BEGIN

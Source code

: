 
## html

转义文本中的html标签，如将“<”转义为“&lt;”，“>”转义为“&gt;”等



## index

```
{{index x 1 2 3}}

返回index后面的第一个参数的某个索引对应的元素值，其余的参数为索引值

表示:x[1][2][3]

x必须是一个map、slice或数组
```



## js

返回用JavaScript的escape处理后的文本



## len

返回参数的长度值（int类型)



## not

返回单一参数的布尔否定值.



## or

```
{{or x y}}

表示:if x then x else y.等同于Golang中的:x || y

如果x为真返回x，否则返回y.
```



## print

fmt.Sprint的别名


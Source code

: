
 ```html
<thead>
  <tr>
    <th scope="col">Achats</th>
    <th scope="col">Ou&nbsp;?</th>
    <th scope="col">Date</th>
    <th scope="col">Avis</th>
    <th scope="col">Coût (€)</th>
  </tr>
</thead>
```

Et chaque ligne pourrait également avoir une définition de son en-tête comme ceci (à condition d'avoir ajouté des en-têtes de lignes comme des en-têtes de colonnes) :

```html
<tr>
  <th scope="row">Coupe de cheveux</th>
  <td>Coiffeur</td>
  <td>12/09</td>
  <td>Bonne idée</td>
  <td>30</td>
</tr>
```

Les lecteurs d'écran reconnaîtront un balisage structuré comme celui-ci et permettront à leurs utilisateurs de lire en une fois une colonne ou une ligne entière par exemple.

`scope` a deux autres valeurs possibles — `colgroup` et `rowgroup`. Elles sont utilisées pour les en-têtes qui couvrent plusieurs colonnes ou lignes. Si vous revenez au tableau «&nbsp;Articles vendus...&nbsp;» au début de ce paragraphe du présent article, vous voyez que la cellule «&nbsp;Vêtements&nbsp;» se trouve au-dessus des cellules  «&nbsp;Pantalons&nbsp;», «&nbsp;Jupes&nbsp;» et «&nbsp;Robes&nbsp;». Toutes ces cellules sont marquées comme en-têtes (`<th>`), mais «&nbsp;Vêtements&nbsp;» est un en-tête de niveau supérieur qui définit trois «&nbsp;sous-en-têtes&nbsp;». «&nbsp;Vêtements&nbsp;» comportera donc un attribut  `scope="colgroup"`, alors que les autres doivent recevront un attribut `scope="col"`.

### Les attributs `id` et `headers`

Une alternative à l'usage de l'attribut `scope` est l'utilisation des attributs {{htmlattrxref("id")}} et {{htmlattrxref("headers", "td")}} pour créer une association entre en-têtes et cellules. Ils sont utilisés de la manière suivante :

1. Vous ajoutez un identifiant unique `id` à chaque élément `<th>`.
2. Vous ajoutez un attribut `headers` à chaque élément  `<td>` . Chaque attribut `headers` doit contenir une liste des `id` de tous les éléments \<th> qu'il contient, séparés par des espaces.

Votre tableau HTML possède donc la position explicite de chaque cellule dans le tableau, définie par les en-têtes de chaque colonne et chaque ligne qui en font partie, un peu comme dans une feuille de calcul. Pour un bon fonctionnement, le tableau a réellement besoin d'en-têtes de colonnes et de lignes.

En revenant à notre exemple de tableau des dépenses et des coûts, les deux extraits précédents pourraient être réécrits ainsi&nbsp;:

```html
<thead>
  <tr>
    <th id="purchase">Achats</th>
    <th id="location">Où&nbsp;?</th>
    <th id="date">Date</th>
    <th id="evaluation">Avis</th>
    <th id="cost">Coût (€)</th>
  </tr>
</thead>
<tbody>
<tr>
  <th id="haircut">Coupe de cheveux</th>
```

END

### [EXERCISE BRIEF]
The string "donc" may occur in the listing; show every line where it does.

### [TASK OUTPUT]
`scope` a deux autres valeurs possibles — `colgroup` et `rowgroup`. Elles sont utilisées pour les en-têtes qui couvrent plusieurs colonnes ou lignes. Si vous revenez au tableau «&nbsp;Articles vendus...&nbsp;» au début de ce paragraphe du présent article, vous voyez que la cellule «&nbsp;Vêtements&nbsp;» se trouve au-dessus des cellules  «&nbsp;Pantalons&nbsp;», «&nbsp;Jupes&nbsp;» et «&nbsp;Robes&nbsp;». Toutes ces cellules sont marquées comme en-têtes (`<th>`), mais «&nbsp;Vêtements&nbsp;» est un en-tête de niveau supérieur qui définit trois «&nbsp;sous-en-têtes&nbsp;». «&nbsp;Vêtements&nbsp;» comportera donc un attribut  `scope="colgroup"`, alors que les autres doivent recevront un attribut `scope="col"`.
Votre tableau HTML possède donc la position explicite de chaque cellule dans le tableau, définie par les en-têtes de chaque colonne et chaque ligne qui en font partie, un peu comme dans une feuille de calcul. Pour un bon fonctionnement, le tableau a réellement besoin d'en-têtes de colonnes et de lignes.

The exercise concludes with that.